Work required: Your answer should be exactly the lines from the one that contains "npm run server-start" through the final line of the entries below, and nothing else.

Data for review:
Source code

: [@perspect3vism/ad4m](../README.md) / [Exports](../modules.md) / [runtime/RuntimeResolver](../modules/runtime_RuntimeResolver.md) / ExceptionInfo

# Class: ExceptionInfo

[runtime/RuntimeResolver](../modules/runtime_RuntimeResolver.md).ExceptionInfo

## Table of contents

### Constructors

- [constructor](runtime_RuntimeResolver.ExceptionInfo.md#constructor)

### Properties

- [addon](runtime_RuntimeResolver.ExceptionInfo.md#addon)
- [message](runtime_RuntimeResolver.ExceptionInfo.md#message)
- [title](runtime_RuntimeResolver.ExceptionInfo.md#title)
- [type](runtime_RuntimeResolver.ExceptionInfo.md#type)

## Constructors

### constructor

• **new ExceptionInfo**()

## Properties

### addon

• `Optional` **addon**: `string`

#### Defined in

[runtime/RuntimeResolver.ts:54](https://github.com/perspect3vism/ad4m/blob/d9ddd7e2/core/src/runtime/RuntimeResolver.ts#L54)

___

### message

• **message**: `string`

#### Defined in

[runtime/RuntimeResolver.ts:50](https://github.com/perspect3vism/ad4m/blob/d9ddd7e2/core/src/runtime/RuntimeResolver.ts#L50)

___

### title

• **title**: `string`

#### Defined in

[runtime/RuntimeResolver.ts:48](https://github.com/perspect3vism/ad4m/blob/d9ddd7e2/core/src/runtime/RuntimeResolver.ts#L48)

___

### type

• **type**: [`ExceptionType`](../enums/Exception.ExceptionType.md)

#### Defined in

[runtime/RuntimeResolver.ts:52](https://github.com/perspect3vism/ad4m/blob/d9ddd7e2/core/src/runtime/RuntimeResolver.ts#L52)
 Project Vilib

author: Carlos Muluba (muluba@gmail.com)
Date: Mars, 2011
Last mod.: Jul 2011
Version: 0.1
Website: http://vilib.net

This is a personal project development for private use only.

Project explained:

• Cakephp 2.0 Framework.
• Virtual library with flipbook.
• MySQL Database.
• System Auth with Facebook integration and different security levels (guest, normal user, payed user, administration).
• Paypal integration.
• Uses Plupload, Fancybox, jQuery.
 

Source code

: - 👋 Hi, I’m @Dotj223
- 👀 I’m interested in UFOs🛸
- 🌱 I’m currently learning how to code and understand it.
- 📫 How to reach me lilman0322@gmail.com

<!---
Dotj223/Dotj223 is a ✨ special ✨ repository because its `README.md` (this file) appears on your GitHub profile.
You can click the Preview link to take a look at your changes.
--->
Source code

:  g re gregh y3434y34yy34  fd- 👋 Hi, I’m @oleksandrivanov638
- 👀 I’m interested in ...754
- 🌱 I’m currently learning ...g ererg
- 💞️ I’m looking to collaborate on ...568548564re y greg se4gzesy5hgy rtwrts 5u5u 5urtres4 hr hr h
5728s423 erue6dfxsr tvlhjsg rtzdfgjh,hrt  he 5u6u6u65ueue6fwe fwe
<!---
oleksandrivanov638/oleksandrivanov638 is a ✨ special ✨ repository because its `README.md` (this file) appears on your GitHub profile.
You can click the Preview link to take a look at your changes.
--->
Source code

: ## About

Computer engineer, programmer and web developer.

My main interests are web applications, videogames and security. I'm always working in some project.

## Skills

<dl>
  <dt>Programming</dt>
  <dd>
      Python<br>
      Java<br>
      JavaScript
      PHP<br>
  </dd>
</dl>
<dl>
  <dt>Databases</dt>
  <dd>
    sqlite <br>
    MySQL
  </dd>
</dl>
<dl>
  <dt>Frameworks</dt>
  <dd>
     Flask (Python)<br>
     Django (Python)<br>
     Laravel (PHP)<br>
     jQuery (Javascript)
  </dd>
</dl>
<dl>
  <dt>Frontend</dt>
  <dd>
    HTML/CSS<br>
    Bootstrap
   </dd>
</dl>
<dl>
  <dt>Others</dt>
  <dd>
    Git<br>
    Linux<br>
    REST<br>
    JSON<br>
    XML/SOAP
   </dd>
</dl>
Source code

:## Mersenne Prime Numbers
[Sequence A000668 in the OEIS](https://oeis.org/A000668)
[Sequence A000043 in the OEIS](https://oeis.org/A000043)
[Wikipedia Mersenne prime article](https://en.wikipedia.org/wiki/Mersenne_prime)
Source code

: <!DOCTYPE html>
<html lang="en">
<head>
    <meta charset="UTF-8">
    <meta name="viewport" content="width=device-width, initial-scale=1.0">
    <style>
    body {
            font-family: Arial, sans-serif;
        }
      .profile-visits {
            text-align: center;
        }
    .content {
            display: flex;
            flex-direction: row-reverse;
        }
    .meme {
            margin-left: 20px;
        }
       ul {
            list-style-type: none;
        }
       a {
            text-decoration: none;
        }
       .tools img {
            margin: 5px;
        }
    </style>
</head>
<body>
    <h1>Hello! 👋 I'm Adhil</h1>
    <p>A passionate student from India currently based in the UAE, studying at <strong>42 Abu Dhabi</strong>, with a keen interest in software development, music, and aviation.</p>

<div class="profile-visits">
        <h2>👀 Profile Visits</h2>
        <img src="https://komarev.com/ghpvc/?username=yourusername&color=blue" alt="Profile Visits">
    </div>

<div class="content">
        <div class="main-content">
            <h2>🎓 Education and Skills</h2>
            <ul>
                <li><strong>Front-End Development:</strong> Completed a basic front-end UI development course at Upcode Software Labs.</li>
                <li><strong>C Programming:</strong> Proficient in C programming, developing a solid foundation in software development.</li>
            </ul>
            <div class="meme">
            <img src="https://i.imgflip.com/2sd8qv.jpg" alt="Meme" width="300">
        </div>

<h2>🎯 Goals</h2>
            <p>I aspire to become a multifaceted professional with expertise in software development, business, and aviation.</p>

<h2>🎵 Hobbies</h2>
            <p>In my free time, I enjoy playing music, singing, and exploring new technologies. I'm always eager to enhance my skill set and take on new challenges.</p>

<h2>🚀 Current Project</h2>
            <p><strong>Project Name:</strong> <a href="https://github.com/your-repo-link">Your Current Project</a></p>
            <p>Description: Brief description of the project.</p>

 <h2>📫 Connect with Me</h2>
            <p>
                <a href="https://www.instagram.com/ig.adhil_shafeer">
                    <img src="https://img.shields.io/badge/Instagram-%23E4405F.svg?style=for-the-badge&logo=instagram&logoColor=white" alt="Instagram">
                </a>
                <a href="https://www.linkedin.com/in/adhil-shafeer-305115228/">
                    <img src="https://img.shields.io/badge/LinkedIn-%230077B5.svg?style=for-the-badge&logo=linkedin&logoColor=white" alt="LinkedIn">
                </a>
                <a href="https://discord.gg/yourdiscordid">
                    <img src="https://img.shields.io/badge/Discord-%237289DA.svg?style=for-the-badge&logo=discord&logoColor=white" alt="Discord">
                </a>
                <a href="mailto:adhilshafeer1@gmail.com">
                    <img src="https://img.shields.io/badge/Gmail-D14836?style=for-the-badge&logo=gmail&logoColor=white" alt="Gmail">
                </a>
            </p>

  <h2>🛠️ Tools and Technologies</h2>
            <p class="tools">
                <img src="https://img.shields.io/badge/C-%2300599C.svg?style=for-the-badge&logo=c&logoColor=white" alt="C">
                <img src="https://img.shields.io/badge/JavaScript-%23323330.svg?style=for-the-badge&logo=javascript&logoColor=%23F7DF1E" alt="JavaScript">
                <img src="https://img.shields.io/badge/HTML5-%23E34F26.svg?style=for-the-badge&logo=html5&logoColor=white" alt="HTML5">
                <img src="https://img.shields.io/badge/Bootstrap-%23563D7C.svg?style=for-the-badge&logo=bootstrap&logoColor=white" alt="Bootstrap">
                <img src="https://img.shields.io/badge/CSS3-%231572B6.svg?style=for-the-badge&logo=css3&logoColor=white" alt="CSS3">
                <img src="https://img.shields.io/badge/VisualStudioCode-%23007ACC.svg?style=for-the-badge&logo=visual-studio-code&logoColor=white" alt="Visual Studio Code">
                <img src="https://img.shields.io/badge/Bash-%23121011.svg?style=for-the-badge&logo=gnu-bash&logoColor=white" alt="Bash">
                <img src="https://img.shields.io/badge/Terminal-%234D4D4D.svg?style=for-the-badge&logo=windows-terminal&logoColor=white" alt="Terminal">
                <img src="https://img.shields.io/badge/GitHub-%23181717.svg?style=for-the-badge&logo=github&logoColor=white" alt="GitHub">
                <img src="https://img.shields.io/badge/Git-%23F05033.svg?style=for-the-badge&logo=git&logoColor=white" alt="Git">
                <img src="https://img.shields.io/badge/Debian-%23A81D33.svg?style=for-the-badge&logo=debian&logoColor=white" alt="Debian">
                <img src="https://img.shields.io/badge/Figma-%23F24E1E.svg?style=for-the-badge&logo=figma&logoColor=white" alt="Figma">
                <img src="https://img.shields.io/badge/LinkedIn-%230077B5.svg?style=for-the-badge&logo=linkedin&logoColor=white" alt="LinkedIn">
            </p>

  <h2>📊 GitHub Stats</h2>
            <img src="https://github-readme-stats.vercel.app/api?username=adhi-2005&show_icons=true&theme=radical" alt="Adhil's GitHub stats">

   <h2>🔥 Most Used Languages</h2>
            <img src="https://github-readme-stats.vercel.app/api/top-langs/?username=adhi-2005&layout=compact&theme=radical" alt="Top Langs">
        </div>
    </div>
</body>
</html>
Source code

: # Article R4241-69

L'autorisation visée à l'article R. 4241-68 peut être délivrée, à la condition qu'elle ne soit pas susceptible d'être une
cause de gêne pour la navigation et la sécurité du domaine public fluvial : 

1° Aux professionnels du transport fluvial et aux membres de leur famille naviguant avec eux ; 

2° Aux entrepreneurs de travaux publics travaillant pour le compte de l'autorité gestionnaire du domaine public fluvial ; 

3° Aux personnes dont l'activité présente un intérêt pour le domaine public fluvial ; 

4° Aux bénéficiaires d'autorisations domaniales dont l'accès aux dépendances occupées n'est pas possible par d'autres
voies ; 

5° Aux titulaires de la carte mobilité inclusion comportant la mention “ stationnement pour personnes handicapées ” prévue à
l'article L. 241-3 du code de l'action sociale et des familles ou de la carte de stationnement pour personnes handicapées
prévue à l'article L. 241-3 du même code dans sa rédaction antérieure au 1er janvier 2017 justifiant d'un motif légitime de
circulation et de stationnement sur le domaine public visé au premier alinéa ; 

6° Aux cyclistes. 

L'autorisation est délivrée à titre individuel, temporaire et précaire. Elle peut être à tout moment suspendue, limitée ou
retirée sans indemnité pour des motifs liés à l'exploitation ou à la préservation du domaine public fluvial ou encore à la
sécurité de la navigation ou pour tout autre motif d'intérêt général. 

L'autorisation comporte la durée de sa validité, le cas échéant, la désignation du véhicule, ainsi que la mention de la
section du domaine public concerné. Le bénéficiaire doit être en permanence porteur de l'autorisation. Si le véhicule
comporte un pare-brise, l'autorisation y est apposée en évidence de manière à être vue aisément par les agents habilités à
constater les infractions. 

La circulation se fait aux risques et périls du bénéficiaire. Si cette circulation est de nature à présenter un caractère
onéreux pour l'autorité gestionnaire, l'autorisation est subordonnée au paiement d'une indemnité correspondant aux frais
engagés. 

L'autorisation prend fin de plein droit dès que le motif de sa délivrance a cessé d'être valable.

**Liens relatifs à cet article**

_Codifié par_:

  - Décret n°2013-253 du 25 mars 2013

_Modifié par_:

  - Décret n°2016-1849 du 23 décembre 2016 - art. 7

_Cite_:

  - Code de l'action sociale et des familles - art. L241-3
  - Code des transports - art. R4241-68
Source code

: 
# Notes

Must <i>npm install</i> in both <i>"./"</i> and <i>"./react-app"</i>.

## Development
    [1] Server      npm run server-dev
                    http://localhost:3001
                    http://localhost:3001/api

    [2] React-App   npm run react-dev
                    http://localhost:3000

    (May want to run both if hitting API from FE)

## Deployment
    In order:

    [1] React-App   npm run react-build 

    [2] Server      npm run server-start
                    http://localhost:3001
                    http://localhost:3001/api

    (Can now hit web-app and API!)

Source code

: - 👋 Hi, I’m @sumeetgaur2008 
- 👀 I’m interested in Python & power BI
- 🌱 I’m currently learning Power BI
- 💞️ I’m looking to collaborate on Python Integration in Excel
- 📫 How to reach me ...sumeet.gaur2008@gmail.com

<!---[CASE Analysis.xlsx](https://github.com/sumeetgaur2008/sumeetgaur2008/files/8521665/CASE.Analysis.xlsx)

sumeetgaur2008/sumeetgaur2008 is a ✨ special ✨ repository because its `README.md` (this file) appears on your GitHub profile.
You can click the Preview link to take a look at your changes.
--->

Solution to this task:
    [2] Server      npm run server-start
                    http://localhost:3001
                    http://localhost:3001/api

    (Can now hit web-app and API!)

Source code

: - 👋 Hi, I’m @sumeetgaur2008 
- 👀 I’m interested in Python & power BI
- 🌱 I’m currently learning Power BI
- 💞️ I’m looking to collaborate on Python Integration in Excel
- 📫 How to reach me ...sumeet.gaur2008@gmail.com

<!---[CASE Analysis.xlsx](https://github.com/sumeetgaur2008/sumeetgaur2008/files/8521665/CASE.Analysis.xlsx)

sumeetgaur2008/sumeetgaur2008 is a ✨ special ✨ repository because its `README.md` (this file) appears on your GitHub profile.
You can click the Preview link to take a look at your changes.
--->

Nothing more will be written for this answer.